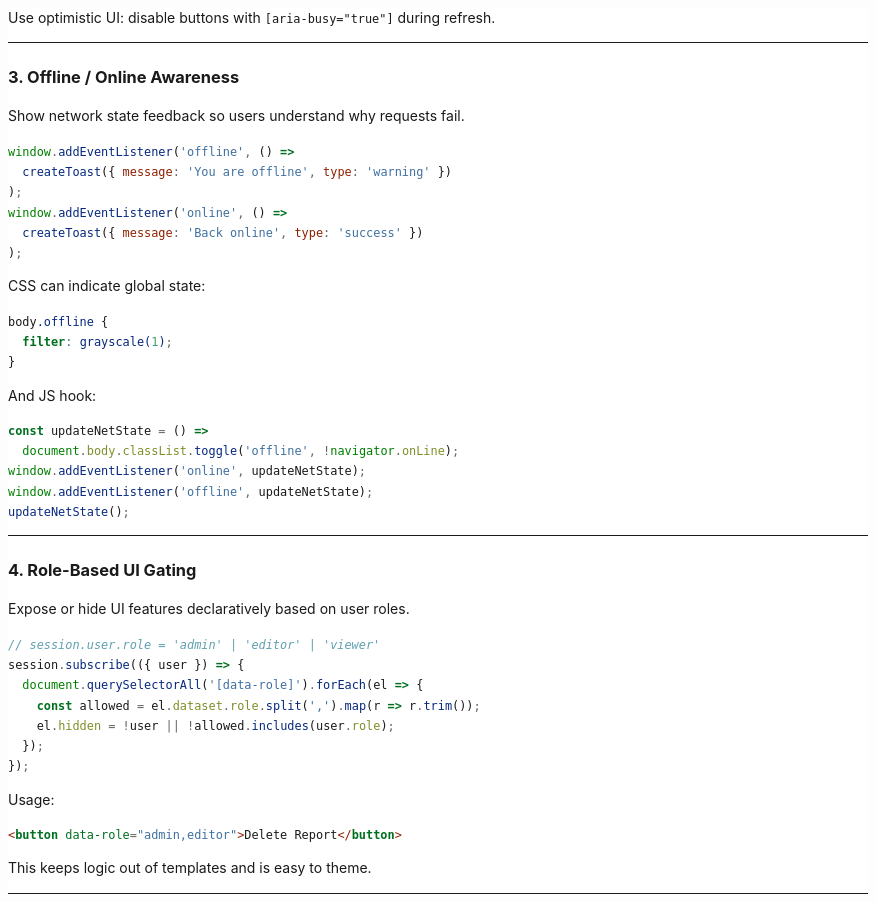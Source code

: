Use optimistic UI: disable buttons with `[aria-busy="true"]` during refresh.

---

### 3. **Offline / Online Awareness**

Show network state feedback so users understand why requests fail.

```js
window.addEventListener('offline', () =>
  createToast({ message: 'You are offline', type: 'warning' })
);
window.addEventListener('online', () =>
  createToast({ message: 'Back online', type: 'success' })
);
```

CSS can indicate global state:

```css
body.offline {
  filter: grayscale(1);
}
```

And JS hook:

```js
const updateNetState = () =>
  document.body.classList.toggle('offline', !navigator.onLine);
window.addEventListener('online', updateNetState);
window.addEventListener('offline', updateNetState);
updateNetState();
```

---

### 4. **Role-Based UI Gating**

Expose or hide UI features declaratively based on user roles.

```js
// session.user.role = 'admin' | 'editor' | 'viewer'
session.subscribe(({ user }) => {
  document.querySelectorAll('[data-role]').forEach(el => {
    const allowed = el.dataset.role.split(',').map(r => r.trim());
    el.hidden = !user || !allowed.includes(user.role);
  });
});
```

Usage:

```html
<button data-role="admin,editor">Delete Report</button>
```

This keeps logic out of templates and is easy to theme.

---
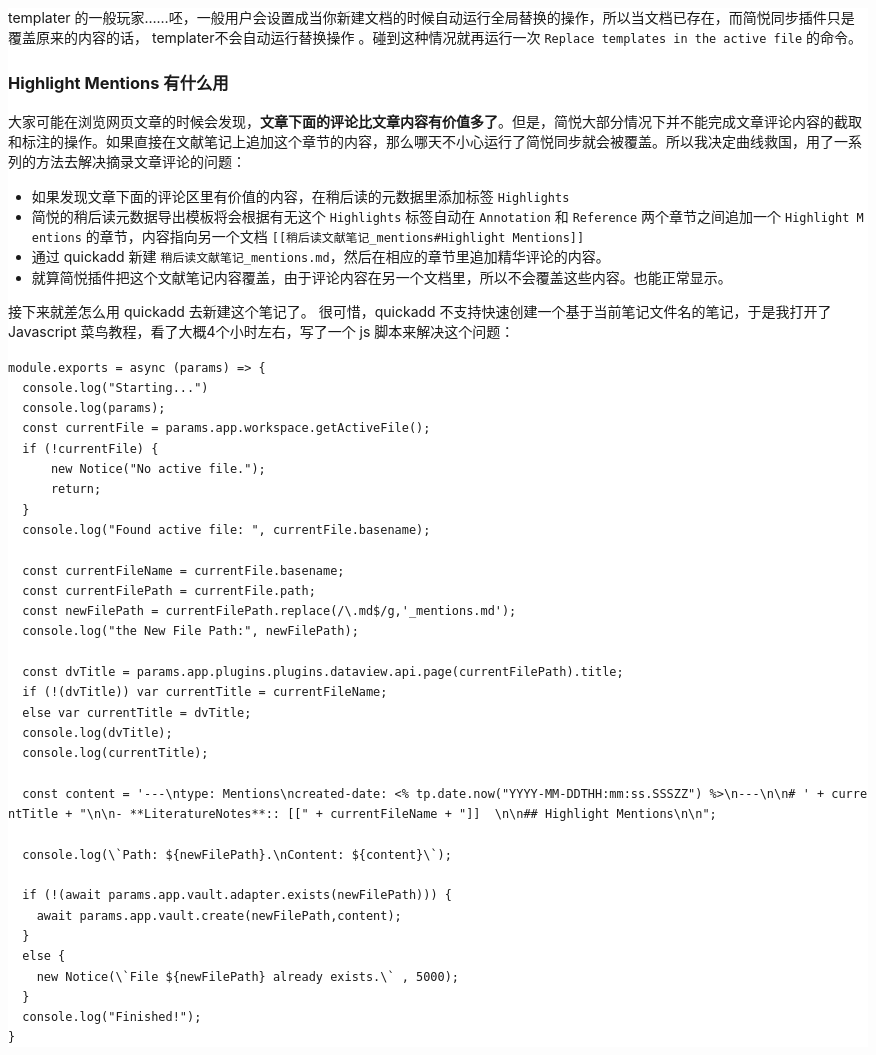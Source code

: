 templater 的一般玩家……呸，一般用户会设置成当你新建文档的时候自动运行全局替换的操作，所以当文档已存在，而简悦同步插件只是覆盖原来的内容的话， templater不会自动运行替换操作 。碰到这种情况就再运行一次 `Replace templates in the active file` 的命令。

### Highlight Mentions 有什么用

大家可能在浏览网页文章的时候会发现，**文章下面的评论比文章内容有价值多了**。但是，简悦大部分情况下并不能完成文章评论内容的截取和标注的操作。如果直接在文献笔记上追加这个章节的内容，那么哪天不小心运行了简悦同步就会被覆盖。所以我决定曲线救国，用了一系列的方法去解决摘录文章评论的问题：

- 如果发现文章下面的评论区里有价值的内容，在稍后读的元数据里添加标签 `Highlights`
- 简悦的稍后读元数据导出模板将会根据有无这个 `Highlights` 标签自动在 `Annotation` 和 `Reference` 两个章节之间追加一个 `Highlight Mentions` 的章节，内容指向另一个文档 `[[稍后读文献笔记_mentions#Highlight Mentions]]`
- 通过 quickadd 新建 `稍后读文献笔记_mentions.md`，然后在相应的章节里追加精华评论的内容。
- 就算简悦插件把这个文献笔记内容覆盖，由于评论内容在另一个文档里，所以不会覆盖这些内容。也能正常显示。

接下来就差怎么用 quickadd 去新建这个笔记了。 很可惜，quickadd 不支持快速创建一个基于当前笔记文件名的笔记，于是我打开了 Javascript 菜鸟教程，看了大概4个小时左右，写了一个 js 脚本来解决这个问题：

```text
module.exports = async (params) => {
  console.log("Starting...")
  console.log(params);
  const currentFile = params.app.workspace.getActiveFile();
  if (!currentFile) {
      new Notice("No active file.");
      return;
  }
  console.log("Found active file: ", currentFile.basename);

  const currentFileName = currentFile.basename;
  const currentFilePath = currentFile.path;
  const newFilePath = currentFilePath.replace(/\.md$/g,'_mentions.md');
  console.log("the New File Path:", newFilePath);

  const dvTitle = params.app.plugins.plugins.dataview.api.page(currentFilePath).title;
  if (!(dvTitle)) var currentTitle = currentFileName;
  else var currentTitle = dvTitle;
  console.log(dvTitle);
  console.log(currentTitle);

  const content = '---\ntype: Mentions\ncreated-date: <% tp.date.now("YYYY-MM-DDTHH:mm:ss.SSSZZ") %>\n---\n\n# ' + currentTitle + "\n\n- **LiteratureNotes**:: [[" + currentFileName + "]]  \n\n## Highlight Mentions\n\n";
  
  console.log(\`Path: ${newFilePath}.\nContent: ${content}\`);
  
  if (!(await params.app.vault.adapter.exists(newFilePath))) {
    await params.app.vault.create(newFilePath,content);
  }
  else {
    new Notice(\`File ${newFilePath} already exists.\` , 5000);
  }
  console.log("Finished!");
}
```
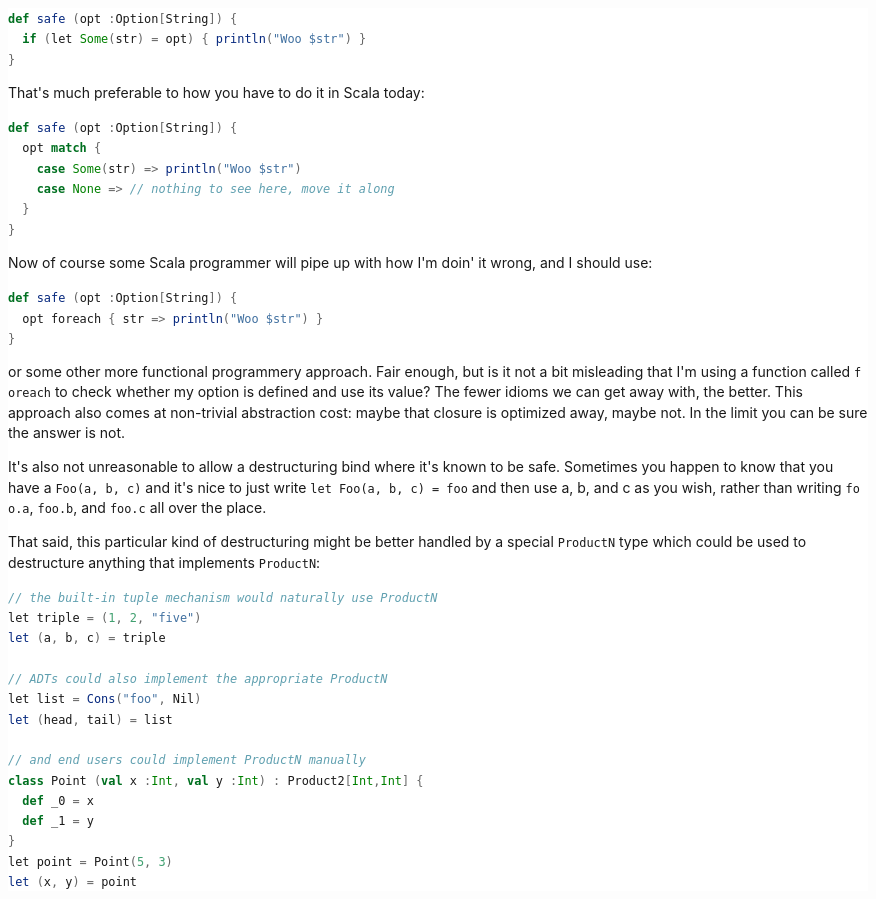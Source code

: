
 ```scala
def safe (opt :Option[String]) {
  if (let Some(str) = opt) { println("Woo $str") }
}
```

That's much preferable to how you have to do it in Scala today:

```scala
def safe (opt :Option[String]) {
  opt match {
    case Some(str) => println("Woo $str")
    case None => // nothing to see here, move it along
  }
}
```

Now of course some Scala programmer will pipe up with how I'm doin' it wrong, and I should use:

```scala
def safe (opt :Option[String]) {
  opt foreach { str => println("Woo $str") }
}
```

or some other more functional programmery approach. Fair enough, but is it not a bit misleading
that I'm using a function called `foreach` to check whether my option is defined and use its value?
The fewer idioms we can get away with, the better. This approach also comes at non-trivial
abstraction cost: maybe that closure is optimized away, maybe not. In the limit you can be sure the
answer is not.

It's also not unreasonable to allow a destructuring bind where it's known to be safe. Sometimes you
happen to know that you have a `Foo(a, b, c)` and it's nice to just write `let Foo(a, b, c) = foo`
and then use a, b, and c as you wish, rather than writing `foo.a`, `foo.b`, and `foo.c` all over
the place.

That said, this particular kind of destructuring might be better handled by a special `ProductN`
type which could be used to destructure anything that implements `ProductN`:

```scala
// the built-in tuple mechanism would naturally use ProductN
let triple = (1, 2, "five")
let (a, b, c) = triple

// ADTs could also implement the appropriate ProductN
let list = Cons("foo", Nil)
let (head, tail) = list

// and end users could implement ProductN manually
class Point (val x :Int, val y :Int) : Product2[Int,Int] {
  def _0 = x
  def _1 = y
}
let point = Point(5, 3)
let (x, y) = point
```
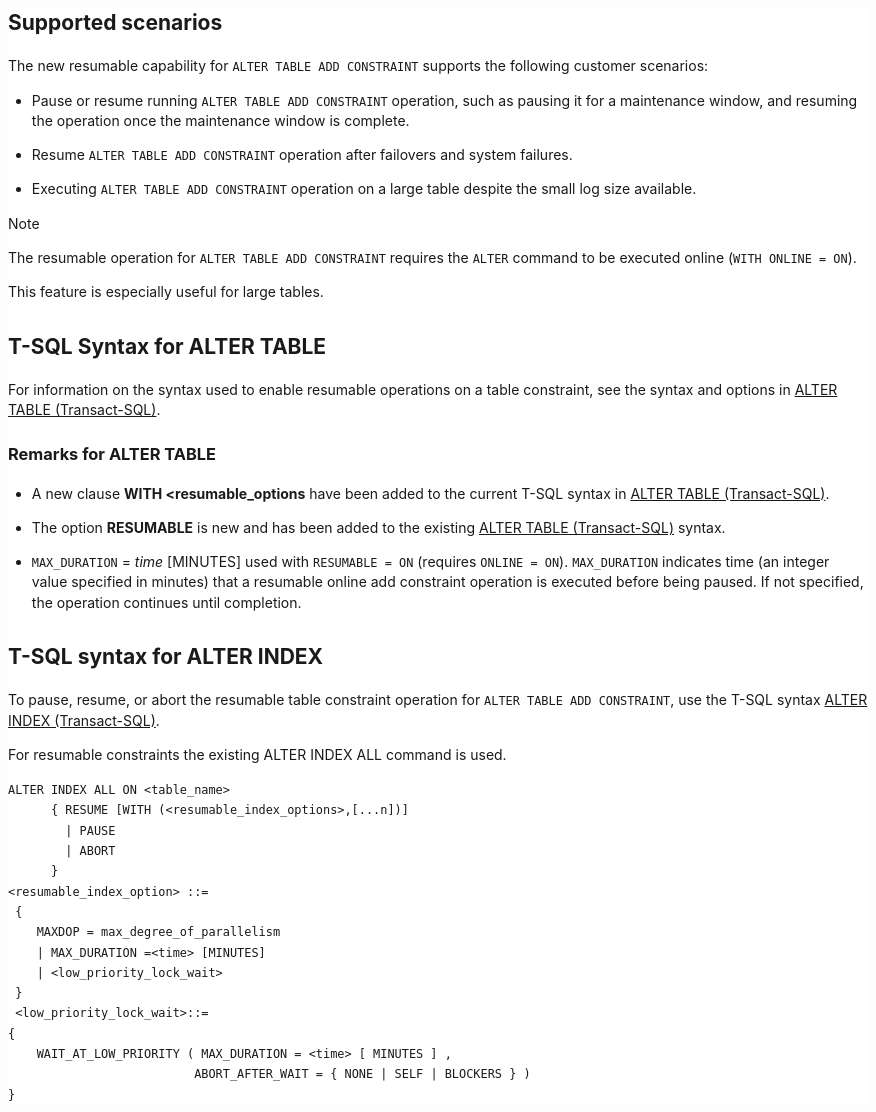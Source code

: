 ## Supported scenarios

The new resumable capability for `ALTER TABLE ADD CONSTRAINT` supports the following customer scenarios:

- Pause or resume running `ALTER TABLE ADD CONSTRAINT` operation, such as pausing it for a maintenance window, and resuming the operation once the maintenance window is complete.

- Resume `ALTER TABLE ADD CONSTRAINT` operation after failovers and system failures.

- Executing `ALTER TABLE ADD CONSTRAINT` operation on a large table despite the small log size available.

> [!NOTE]
> The resumable operation for `ALTER TABLE ADD CONSTRAINT` requires the `ALTER` command to be executed online (`WITH ONLINE = ON`).

This feature is especially useful for large tables.

## T-SQL Syntax for ALTER TABLE

For information on the syntax used to enable resumable operations on a table constraint, see the syntax and options in [ALTER TABLE (Transact-SQL)](/sql/t-sql/statements/alter-table-transact-sql#resumable).

### Remarks for ALTER TABLE

- A new clause **WITH <resumable_options** have been added to the current T-SQL syntax in [ALTER TABLE (Transact-SQL)](/sql/t-sql/statements/alter-table-transact-sql).

- The option **RESUMABLE** is new and has been added to the existing [ALTER TABLE (Transact-SQL)](/sql/t-sql/statements/alter-table-transact-sql) syntax.

- `MAX_DURATION` = *time* \[MINUTES\] used with `RESUMABLE = ON` (requires `ONLINE = ON`). `MAX_DURATION` indicates time (an integer value specified in minutes) that a resumable online add constraint operation is executed before being paused. If not specified, the operation continues until completion.

## T-SQL syntax for ALTER INDEX

To pause, resume, or abort the resumable table constraint operation for `ALTER TABLE ADD CONSTRAINT`, use the T-SQL syntax [ALTER INDEX (Transact-SQL)](/sql/t-sql/statements/alter-index-transact-sql).

For resumable constraints the existing ALTER INDEX ALL command is used.

```syntaxsql
ALTER INDEX ALL ON <table_name>  
      { RESUME [WITH (<resumable_index_options>,[...n])]
        | PAUSE
        | ABORT
      }
<resumable_index_option> ::=
 { 
    MAXDOP = max_degree_of_parallelism
    | MAX_DURATION =<time> [MINUTES]
    | <low_priority_lock_wait>  
 }
 <low_priority_lock_wait>::=  
{  
    WAIT_AT_LOW_PRIORITY ( MAX_DURATION = <time> [ MINUTES ] ,   
                          ABORT_AFTER_WAIT = { NONE | SELF | BLOCKERS } )  
}  
```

*Task instructions*.
Determine how many lines in the records contain "exists", and reply with the number only.

*Expected output*.
2